FogFlow is a cloud-edge computing framework for IoT that orchestrates dynamic data processing flows over context data. It has been a busy six months for Bin Cheng and his team at NEC and since the previous release of Fogflow back in October, there have been many major changes and we think it is worthwhile highlighting some of them for your consideration when you are thinking of expanding the architecture of your smart solution to work at the edge.
As well as the older NGSI-v2 interface, FogFlow now fully supports interactions with NGSI-LD brokers such as Scorpio and includes templates for NSGI-LD Fog functions. Furthermore, it is possible to architect such interactions seamlessly using Kubernetes – support for k3s is in the pipeline.

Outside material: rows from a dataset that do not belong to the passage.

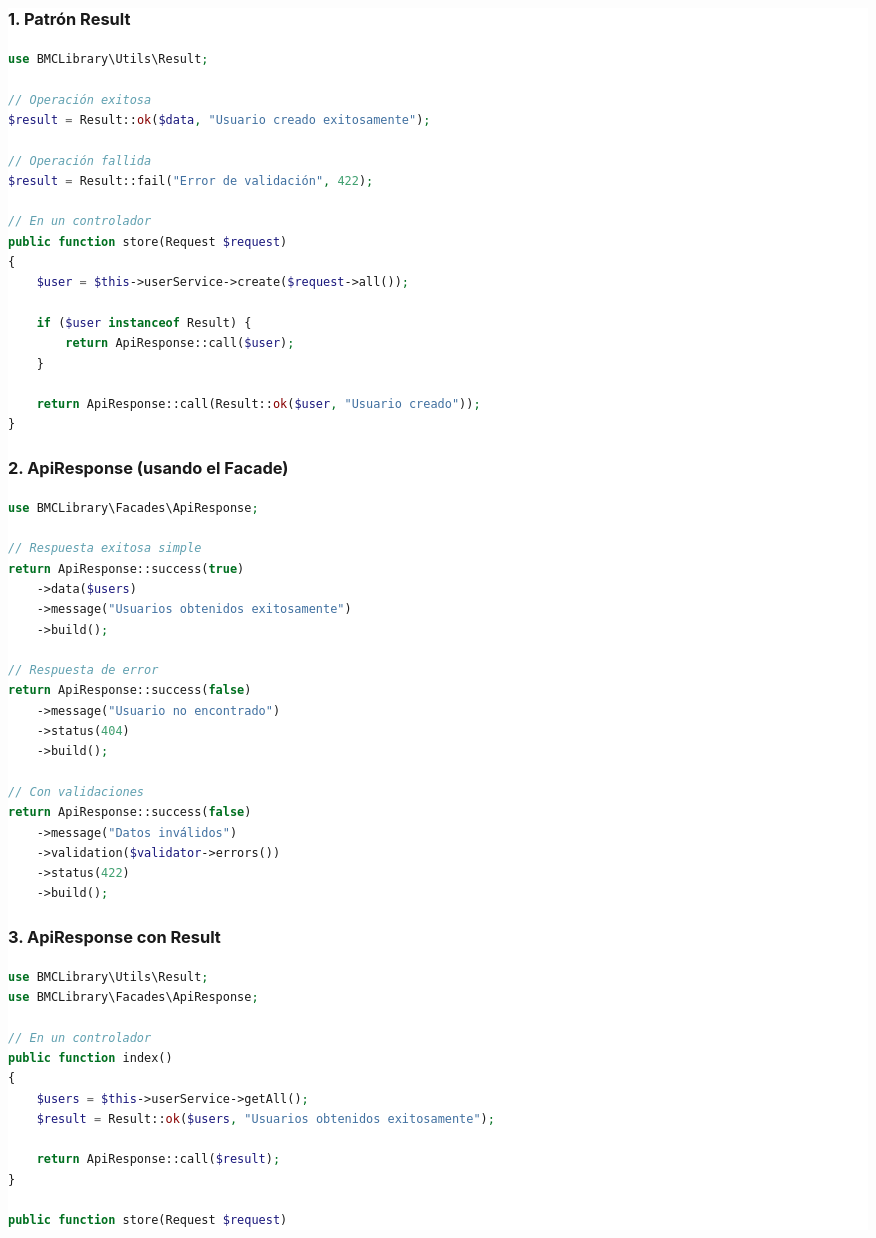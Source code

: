 ### 1. Patrón Result

```php
use BMCLibrary\Utils\Result;

// Operación exitosa
$result = Result::ok($data, "Usuario creado exitosamente");

// Operación fallida
$result = Result::fail("Error de validación", 422);

// En un controlador
public function store(Request $request)
{
    $user = $this->userService->create($request->all());
    
    if ($user instanceof Result) {
        return ApiResponse::call($user);
    }
    
    return ApiResponse::call(Result::ok($user, "Usuario creado"));
}
```

### 2. ApiResponse (usando el Facade)

```php
use BMCLibrary\Facades\ApiResponse;

// Respuesta exitosa simple
return ApiResponse::success(true)
    ->data($users)
    ->message("Usuarios obtenidos exitosamente")
    ->build();

// Respuesta de error
return ApiResponse::success(false)
    ->message("Usuario no encontrado")
    ->status(404)
    ->build();

// Con validaciones
return ApiResponse::success(false)
    ->message("Datos inválidos")
    ->validation($validator->errors())
    ->status(422)
    ->build();
```

### 3. ApiResponse con Result

```php
use BMCLibrary\Utils\Result;
use BMCLibrary\Facades\ApiResponse;

// En un controlador
public function index()
{
    $users = $this->userService->getAll();
    $result = Result::ok($users, "Usuarios obtenidos exitosamente");
    
    return ApiResponse::call($result);
}

public function store(Request $request)
```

In a nutshell, FogFlow enables a serverless edge computing model, meaning that developers can define and submit a so-called fog function, and then all additional operations such as when to trigger and functions and what to deploy are controlled by FogFlow automatically. This positions Fogflow as a useful tool extending solutions to machine learning services for example.
It’s a very flexible but complex tool, so the good news is that all this new functionality is fully supported by a new NGSI-LD tutorial and a complete rewrite of the tutorial for NGSI-v2. Furthermore, a new series of integration-specific tutorials are also available for interactions between Fogflow+QuantumLeap, Fogflow+Grafana, Fogflow+Security, and Fogflow+Wirecloud.